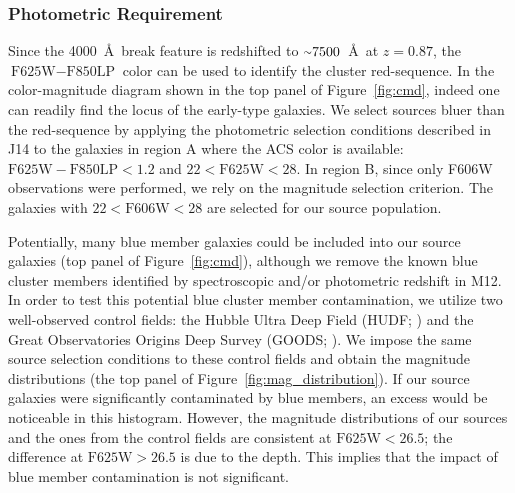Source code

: \documentclass[twocolumn]{aastex631}
\newcommand{\mytilde}{\raise.19ex\hbox{$\scriptstyle\sim$}}
\begin{document}
\subsubsection{Photometric Requirement} \label{selection_photo}
Since the 4000~\AA~break feature is redshifted to $\mytilde7500$~\AA~at $z=0.87$, the $\mbox{F625W}-\mbox{F850LP}$ color can be used to identify the cluster red-sequence. 
In the color-magnitude diagram shown in the top panel of Figure~\ref{fig:cmd}, indeed one can readily find the locus of the early-type galaxies. 
We select sources bluer than the red-sequence by applying the photometric selection conditions described in J14 to the galaxies in region A where the ACS color is available: $\mbox{F625W}-\mbox{F850LP}< 1.2$ and $22 < \mbox{F625W} < 28$. 
In region B, since only F606W observations were performed, we rely on the magnitude selection criterion. The galaxies with $22 < \mbox{F606W} < 28$ are selected for our source population. 


Potentially, many blue member galaxies could be included into our source galaxies (top panel of Figure~\ref{fig:cmd}), although we remove the known blue cluster members identified by spectroscopic and/or photometric redshift in M12. 
In order to test this potential blue cluster member contamination, we utilize two well-observed control fields: the Hubble Ultra Deep Field (HUDF; \citealt{UVUDF}) and the Great Observatories Origins Deep Survey (GOODS; \citealt{GOODSmag}). 
We impose the same source selection conditions to these control fields and obtain the magnitude distributions (the top panel of Figure~\ref{fig:mag_distribution}). 
If our source galaxies were significantly contaminated by blue members, an excess would be noticeable in this histogram. However, the magnitude distributions of our sources and the ones from the control fields are consistent at $\mbox{F625W} < 26.5$; the difference at $\mbox{F625W} > 26.5$ is due to the depth. 
This implies that the impact of blue member contamination is not significant. 
\end{document}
★ ★ ★ ★ ★ ★ ★
### Task to carry out
Take the lines of the material above from the first through the one containing "In region B, since", both included, and print them exactly without the pictures.

### Problem solution
Source code

: \documentclass[twocolumn]{aastex631}
\newcommand{\mytilde}{\raise.19ex\hbox{$\scriptstyle\sim$}}
\begin{document}
\subsubsection{Photometric Requirement} \label{selection_photo}
Since the 4000~\AA~break feature is redshifted to $\mytilde7500$~\AA~at $z=0.87$, the $\mbox{F625W}-\mbox{F850LP}$ color can be used to identify the cluster red-sequence. 
In the color-magnitude diagram shown in the top panel of Figure~\ref{fig:cmd}, indeed one can readily find the locus of the early-type galaxies. 
We select sources bluer than the red-sequence by applying the photometric selection conditions described in J14 to the galaxies in region A where the ACS color is available: $\mbox{F625W}-\mbox{F850LP}< 1.2$ and $22 < \mbox{F625W} < 28$. 
In region B, since only F606W observations were performed, we rely on the magnitude selection criterion. The galaxies with $22 < \mbox{F606W} < 28$ are selected for our source population. 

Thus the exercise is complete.